*** DATA SECTION ***
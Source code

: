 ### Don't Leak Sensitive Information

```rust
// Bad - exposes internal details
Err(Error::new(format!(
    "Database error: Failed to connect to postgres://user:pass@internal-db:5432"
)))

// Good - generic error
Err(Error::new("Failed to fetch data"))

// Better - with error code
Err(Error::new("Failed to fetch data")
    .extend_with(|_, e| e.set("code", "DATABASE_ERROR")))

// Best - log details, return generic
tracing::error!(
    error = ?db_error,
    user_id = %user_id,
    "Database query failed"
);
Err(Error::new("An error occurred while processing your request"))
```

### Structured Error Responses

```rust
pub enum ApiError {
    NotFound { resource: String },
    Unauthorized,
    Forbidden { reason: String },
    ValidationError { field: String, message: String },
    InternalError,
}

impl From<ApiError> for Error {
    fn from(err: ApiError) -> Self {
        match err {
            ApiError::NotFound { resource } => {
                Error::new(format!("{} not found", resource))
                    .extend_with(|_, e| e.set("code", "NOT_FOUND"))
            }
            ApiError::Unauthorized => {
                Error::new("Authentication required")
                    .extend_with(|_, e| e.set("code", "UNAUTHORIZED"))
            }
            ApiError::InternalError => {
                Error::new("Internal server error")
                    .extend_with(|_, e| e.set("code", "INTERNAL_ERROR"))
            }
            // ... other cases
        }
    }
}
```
*** End of DATA SECTION ***
*** DATA SECTION ***
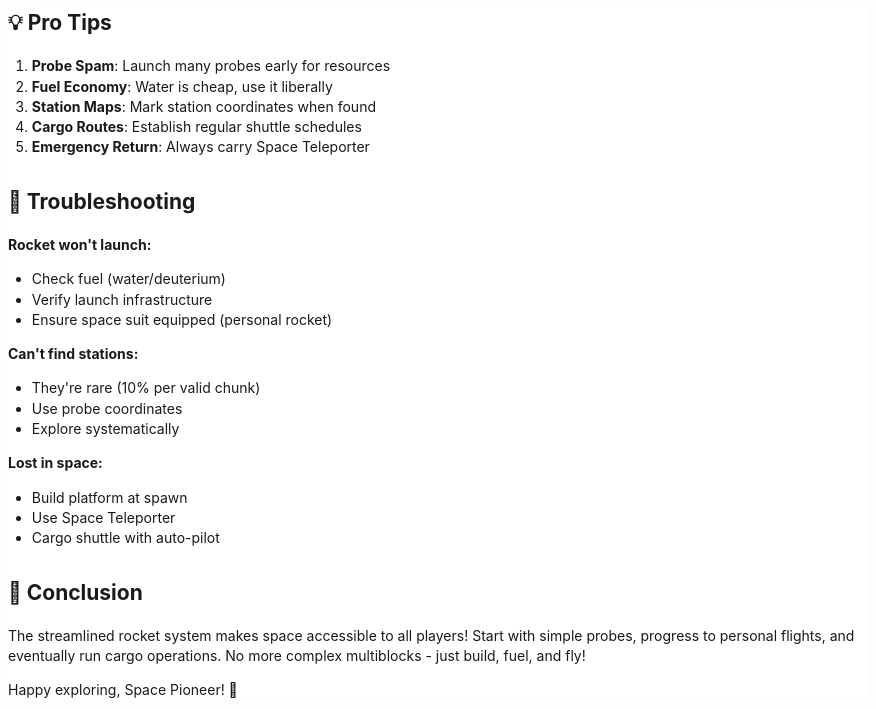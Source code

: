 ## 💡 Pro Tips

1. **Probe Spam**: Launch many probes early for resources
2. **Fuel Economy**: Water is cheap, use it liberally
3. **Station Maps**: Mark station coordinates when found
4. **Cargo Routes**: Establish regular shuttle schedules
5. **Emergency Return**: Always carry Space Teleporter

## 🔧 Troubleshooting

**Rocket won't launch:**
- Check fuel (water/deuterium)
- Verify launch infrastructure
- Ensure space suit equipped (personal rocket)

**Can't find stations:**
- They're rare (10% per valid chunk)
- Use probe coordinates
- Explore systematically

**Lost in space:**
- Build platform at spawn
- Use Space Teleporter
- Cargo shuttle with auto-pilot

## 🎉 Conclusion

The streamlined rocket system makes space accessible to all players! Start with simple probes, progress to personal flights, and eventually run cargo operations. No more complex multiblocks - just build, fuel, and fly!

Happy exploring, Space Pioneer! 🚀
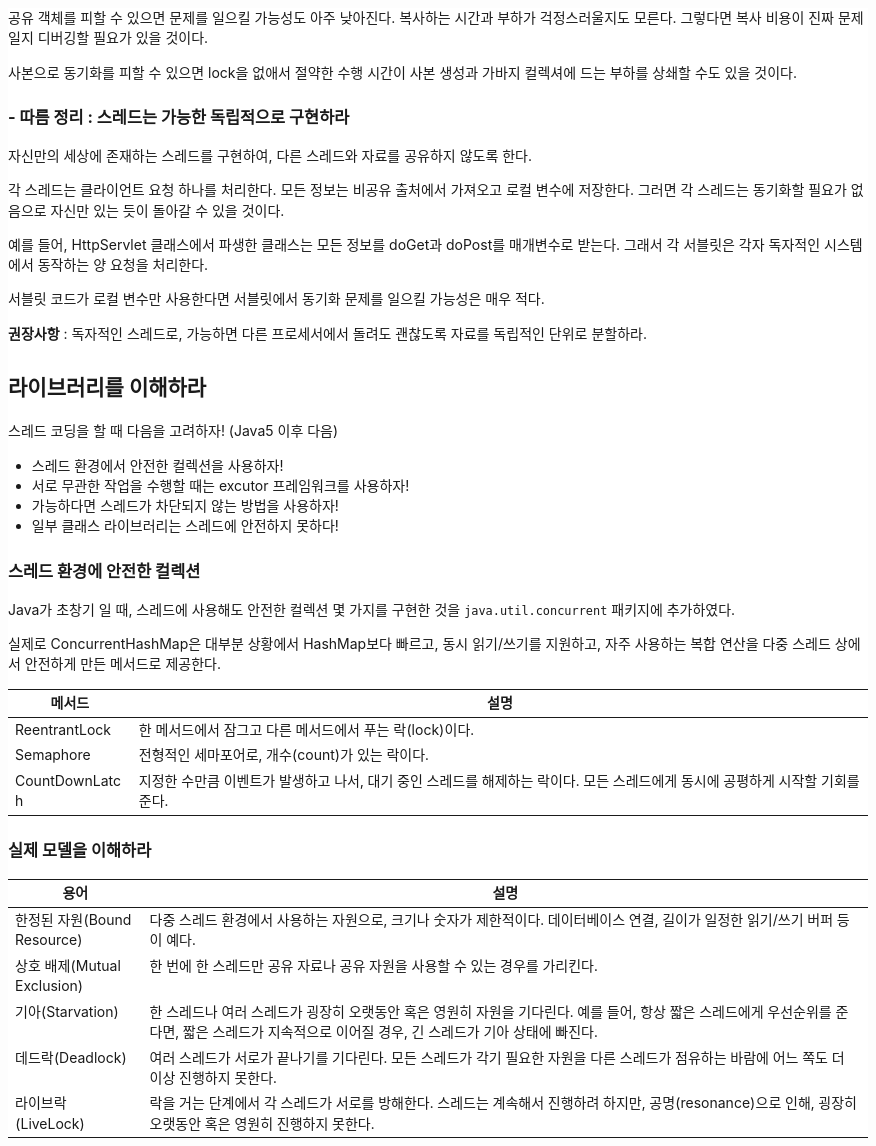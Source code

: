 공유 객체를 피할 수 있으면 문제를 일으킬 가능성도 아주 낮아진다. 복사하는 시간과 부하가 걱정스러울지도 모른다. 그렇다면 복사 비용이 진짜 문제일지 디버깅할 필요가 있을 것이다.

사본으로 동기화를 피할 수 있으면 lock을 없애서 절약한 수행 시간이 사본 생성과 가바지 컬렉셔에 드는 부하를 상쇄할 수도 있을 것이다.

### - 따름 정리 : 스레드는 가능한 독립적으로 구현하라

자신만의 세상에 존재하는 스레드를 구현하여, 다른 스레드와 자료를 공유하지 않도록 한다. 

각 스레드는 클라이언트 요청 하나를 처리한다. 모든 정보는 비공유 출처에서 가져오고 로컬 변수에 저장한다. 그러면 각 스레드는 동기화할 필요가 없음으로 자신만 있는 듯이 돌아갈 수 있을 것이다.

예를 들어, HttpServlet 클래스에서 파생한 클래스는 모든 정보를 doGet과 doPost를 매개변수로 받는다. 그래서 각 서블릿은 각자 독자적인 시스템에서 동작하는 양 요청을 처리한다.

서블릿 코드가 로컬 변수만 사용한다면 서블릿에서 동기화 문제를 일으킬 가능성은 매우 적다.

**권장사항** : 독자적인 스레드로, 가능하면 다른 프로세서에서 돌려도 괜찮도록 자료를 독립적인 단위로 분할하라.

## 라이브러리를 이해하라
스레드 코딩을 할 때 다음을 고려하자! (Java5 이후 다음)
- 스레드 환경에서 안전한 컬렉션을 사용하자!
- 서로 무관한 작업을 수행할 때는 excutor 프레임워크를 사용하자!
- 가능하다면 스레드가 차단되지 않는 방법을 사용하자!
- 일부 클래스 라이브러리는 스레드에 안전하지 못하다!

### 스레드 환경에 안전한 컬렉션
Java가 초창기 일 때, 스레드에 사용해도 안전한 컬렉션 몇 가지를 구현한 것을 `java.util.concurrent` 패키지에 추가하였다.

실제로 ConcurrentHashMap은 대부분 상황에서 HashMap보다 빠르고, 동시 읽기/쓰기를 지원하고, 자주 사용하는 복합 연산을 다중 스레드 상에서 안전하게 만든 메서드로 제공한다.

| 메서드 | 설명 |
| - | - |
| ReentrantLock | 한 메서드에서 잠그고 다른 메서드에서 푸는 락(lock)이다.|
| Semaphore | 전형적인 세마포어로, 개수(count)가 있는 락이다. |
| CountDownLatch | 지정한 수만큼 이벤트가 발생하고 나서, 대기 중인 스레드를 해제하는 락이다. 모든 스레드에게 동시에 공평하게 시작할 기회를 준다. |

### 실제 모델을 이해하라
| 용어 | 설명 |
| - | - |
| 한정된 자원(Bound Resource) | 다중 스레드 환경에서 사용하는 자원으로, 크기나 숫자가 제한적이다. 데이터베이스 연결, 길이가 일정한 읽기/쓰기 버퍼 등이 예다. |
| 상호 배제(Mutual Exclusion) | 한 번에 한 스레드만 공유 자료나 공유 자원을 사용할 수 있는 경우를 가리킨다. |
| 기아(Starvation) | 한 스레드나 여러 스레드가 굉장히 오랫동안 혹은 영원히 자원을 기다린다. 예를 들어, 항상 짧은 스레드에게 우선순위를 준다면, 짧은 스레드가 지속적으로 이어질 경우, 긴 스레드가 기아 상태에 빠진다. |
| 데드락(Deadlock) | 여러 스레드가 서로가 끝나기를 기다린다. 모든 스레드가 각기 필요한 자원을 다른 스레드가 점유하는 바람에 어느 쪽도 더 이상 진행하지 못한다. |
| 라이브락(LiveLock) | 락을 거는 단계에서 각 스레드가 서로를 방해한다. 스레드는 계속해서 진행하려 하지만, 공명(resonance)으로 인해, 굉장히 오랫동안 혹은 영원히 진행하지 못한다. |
*** End of DATA SECTION ***
*** DATA SECTION ***
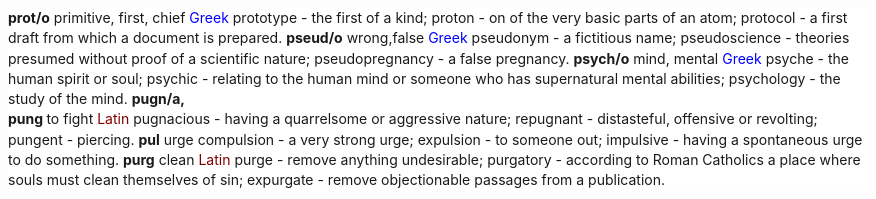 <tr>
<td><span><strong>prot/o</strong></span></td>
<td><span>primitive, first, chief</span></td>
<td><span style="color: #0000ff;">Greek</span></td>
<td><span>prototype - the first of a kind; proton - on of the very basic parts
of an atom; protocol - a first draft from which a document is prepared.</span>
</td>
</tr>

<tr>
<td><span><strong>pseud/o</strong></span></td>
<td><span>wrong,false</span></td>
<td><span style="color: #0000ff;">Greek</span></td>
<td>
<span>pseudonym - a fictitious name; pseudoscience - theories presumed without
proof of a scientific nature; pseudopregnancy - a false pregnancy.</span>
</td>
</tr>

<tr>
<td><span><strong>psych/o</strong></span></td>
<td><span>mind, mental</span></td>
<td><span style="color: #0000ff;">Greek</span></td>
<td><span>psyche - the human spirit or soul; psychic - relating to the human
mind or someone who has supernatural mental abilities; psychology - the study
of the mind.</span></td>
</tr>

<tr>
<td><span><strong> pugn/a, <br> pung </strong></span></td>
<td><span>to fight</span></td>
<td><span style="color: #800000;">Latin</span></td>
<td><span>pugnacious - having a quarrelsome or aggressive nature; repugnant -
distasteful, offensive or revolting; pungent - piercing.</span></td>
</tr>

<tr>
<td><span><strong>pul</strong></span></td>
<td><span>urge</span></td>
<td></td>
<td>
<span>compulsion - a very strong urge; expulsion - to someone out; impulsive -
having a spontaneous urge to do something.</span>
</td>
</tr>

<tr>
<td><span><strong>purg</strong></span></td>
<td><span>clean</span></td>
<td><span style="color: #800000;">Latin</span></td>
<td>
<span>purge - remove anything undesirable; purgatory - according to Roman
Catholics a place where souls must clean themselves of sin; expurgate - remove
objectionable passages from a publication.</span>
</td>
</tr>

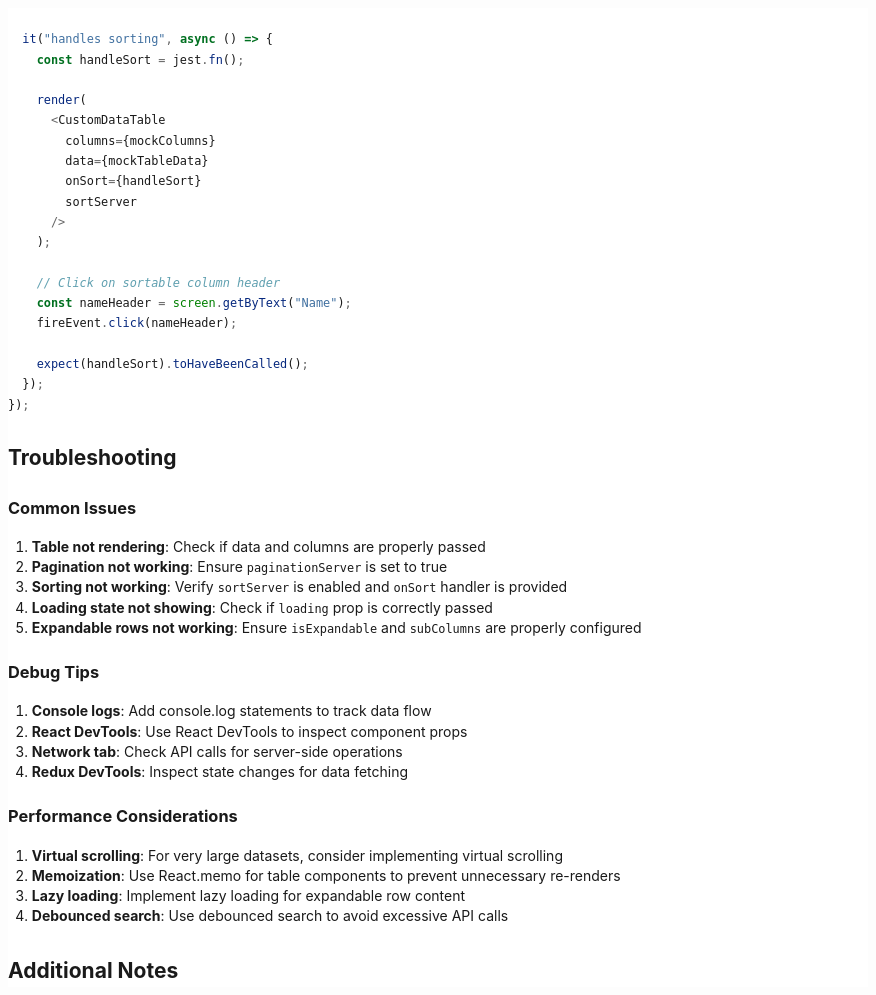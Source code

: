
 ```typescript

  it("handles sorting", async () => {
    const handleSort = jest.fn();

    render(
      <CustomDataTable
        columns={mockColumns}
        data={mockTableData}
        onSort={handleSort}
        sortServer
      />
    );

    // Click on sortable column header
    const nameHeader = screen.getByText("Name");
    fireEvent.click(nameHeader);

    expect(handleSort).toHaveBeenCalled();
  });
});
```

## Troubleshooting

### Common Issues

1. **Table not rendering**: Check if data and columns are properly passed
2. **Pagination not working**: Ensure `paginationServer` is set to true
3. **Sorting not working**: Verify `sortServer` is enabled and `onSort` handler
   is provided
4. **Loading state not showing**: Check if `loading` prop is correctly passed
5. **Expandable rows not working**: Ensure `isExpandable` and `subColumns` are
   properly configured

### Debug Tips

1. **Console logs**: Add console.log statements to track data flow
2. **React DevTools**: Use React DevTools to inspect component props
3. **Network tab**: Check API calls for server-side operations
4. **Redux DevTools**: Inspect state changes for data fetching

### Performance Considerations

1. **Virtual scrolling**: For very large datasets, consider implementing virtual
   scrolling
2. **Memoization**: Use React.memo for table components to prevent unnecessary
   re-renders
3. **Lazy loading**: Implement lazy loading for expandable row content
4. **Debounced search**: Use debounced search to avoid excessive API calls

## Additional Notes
*** End of DATA SECTION ***
[ASSIGNMENT]
Each line in the entries above, starting at the line with "4. **Loading state" and ending at the line with "## Additional Notes", is to be printed exactly, and only those lines.

[RESPONSE FOR THIS EXERCISE]
4. **Loading state not showing**: Check if `loading` prop is correctly passed
5. **Expandable rows not working**: Ensure `isExpandable` and `subColumns` are
   properly configured

### Debug Tips

1. **Console logs**: Add console.log statements to track data flow
2. **React DevTools**: Use React DevTools to inspect component props
3. **Network tab**: Check API calls for server-side operations
4. **Redux DevTools**: Inspect state changes for data fetching

### Performance Considerations

1. **Virtual scrolling**: For very large datasets, consider implementing virtual
   scrolling
2. **Memoization**: Use React.memo for table components to prevent unnecessary
   re-renders
3. **Lazy loading**: Implement lazy loading for expandable row content
4. **Debounced search**: Use debounced search to avoid excessive API calls

## Additional Notes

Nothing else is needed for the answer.